Thursday, January 31, 2008

Holy is Whole: According to Dr. Randy Jaeggli

In renewing our minds from Romans 12:2, as I described earlier, there is the past, the present and the future. At present, there are others besides myself that agree that holiness is wholeness or that it describles all His attributes as a whole. One of these is Dr. Randy Jaeggli. You can find out about him on the internet, if you like. I want to include his comments because the method he uses to conclude that holiness is wholeness is like the method that both C. H. Spurgeon and Johann Bengel apparently both used. The argument is primarily from parallel passages in Scripture.

Let me quote Jaeggli at length:

Many of the words the Bible uses to describe God's attributes sound quite religious. Yet many Christians have only a vague idea of the what these important words actually mean. Perhaps no other term is more misunderstood than holiness. To most people, God's holiness is a vague concept of His moral superiority to man. Holiness is the awe a person senses when he stands in St. Paul's cathedral in London and looks up at the dome towering high above him. The experience makes him seem small and insignificant. He concludes that God must be very far above him, and he is correct in this feeling. There certainly is an aspect of God awesomeness in holiness. God truly is far geater than man in the incomparable perfection of His infinite character. In his own ability man definitely cannot reach Him. As we will discover, however, God's holiness includes much more than the great distance that separates Him from mankind. We need to be careful not to fall into the trap of emphasizing God's exalation above man to the exlusion of His closeness to man. The theologian must always maintain his balance, something like a tightrope walker in a circus. If the performer leans a little to the right or the left, he is going to fall off the wire. The one who studes the biblical relevation of God's character must likewise hold all the truths he learns in proper balance, lest he lean too far in any direction and fall into error.

Holiness is not merely one of God's attibutes. It rather describes all His attributes as a whole. There are two parallel verses in the book of Amos that prove this point clearly. As Amos was declaring the judgment that would surely fall on his disobedient people, he asserted that "the Lord God hath sworn by His holiness" (4:2). God cannot take an oath on anything less than Himself, and there surely is nothing greater than He. The reader is not surprised, therefore, when Amos states in 6:8, "The Lord God hath sworn by Himself." Taken together these two verses show that"His holiness" is equal to "Himself." The Hebrew word in 6:8 translated as "Himself" refers to a person's entire being. The word holiness, therefore, describes the totality of God's attributes. Undoubtedly, there are many of God's attributes that God has not revealed to us. As finite creatures, we could not even begin to understand those attributes. They are all included in His holiness.

The biblical concept of holiness is foundationally positive. God is not holy because He is separate from sin. Rather, He is separate from sin because He is holy. No person wants to be known primarly for what he does not do or what he is against. .... I would rather be appreeciated for my positive qualities, and the same is true of God. His holiness is positively splendid. The Psalmist declared, "O worship the Lord in the beauty of holiness: fear before Him , all the earth" (Ps. 96:9). The Hebrew word for "beauty" describes God's regal splendor. (p. 20-21)

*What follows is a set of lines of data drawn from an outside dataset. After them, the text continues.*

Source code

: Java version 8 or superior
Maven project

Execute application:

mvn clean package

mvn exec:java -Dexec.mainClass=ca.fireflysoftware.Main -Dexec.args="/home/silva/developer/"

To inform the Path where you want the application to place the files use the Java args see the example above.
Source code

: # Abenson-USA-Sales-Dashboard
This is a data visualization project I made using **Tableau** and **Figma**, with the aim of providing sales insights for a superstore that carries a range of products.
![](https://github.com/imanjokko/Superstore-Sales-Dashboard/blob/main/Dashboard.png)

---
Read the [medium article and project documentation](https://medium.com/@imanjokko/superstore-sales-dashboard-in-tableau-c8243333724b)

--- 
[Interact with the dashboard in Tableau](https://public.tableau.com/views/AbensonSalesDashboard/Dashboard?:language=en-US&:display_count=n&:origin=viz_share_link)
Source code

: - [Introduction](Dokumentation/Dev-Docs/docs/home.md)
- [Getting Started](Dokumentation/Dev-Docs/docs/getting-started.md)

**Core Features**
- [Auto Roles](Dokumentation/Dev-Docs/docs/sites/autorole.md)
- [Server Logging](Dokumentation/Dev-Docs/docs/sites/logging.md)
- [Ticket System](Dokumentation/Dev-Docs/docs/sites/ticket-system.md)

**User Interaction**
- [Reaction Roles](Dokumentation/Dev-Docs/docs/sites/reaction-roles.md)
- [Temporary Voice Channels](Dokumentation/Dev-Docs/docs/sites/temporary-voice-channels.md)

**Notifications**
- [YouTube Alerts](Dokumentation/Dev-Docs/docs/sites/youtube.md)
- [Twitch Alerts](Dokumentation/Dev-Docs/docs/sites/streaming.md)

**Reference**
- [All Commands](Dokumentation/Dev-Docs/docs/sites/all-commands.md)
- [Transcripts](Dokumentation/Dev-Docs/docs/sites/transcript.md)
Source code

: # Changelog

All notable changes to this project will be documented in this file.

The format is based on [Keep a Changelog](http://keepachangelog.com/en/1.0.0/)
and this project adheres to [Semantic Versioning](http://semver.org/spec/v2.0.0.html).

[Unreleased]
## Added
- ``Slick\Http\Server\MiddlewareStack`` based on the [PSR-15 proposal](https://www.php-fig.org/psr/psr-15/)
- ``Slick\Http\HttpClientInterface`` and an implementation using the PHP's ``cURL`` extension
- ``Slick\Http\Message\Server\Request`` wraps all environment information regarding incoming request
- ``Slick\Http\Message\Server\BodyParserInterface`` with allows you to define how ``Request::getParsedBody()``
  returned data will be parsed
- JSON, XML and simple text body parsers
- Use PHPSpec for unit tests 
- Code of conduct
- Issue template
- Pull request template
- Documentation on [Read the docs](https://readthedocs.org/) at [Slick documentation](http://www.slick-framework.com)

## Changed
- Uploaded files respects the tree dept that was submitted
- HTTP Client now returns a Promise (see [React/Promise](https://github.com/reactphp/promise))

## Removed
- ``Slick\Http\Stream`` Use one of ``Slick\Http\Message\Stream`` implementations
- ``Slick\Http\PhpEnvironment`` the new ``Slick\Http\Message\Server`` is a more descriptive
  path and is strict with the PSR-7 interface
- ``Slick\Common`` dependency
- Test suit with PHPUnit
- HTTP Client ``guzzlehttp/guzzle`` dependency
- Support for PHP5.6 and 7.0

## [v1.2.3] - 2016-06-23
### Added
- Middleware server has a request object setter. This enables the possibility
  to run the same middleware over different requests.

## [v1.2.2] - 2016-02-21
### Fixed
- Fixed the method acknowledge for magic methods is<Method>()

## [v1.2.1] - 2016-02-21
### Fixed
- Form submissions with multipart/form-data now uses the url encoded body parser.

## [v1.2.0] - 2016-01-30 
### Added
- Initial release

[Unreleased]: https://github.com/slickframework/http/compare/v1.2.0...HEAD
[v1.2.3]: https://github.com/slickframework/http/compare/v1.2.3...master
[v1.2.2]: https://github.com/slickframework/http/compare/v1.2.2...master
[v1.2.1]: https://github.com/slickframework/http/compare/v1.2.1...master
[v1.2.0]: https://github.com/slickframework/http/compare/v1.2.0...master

Then Jaeggli continues later:

... and God' s' name is called "glorious" eleven times. When Scripture uses a modifer for the word name, we do not find that God's character is described by more specific attributes like love, righteousness, justice or patience. These attribues are not inclusvie enough to describe the totality of God 's being. Instead, Scripture most often uses the term holy with the concept of God's name. The only conclusion we can draw is that the essensce of God's character is holiness.

Our Savior summarizes the Old Testament's teaching when He taught His disciples to pray. The second phrase of His model prayer was, "Hallowed by Thy name" (Matt. 6:9). The term "hallowed" is equivalent to the word "holy." Christ commanded us to pray that men everywhere will recognize that God's character is incomparably great. When we pray this way, we are asking the Father to use the Scripture in causing men to recognize His perfect character. Our words and actions most communicate who God is to those with whom we come in contact. (p. 28).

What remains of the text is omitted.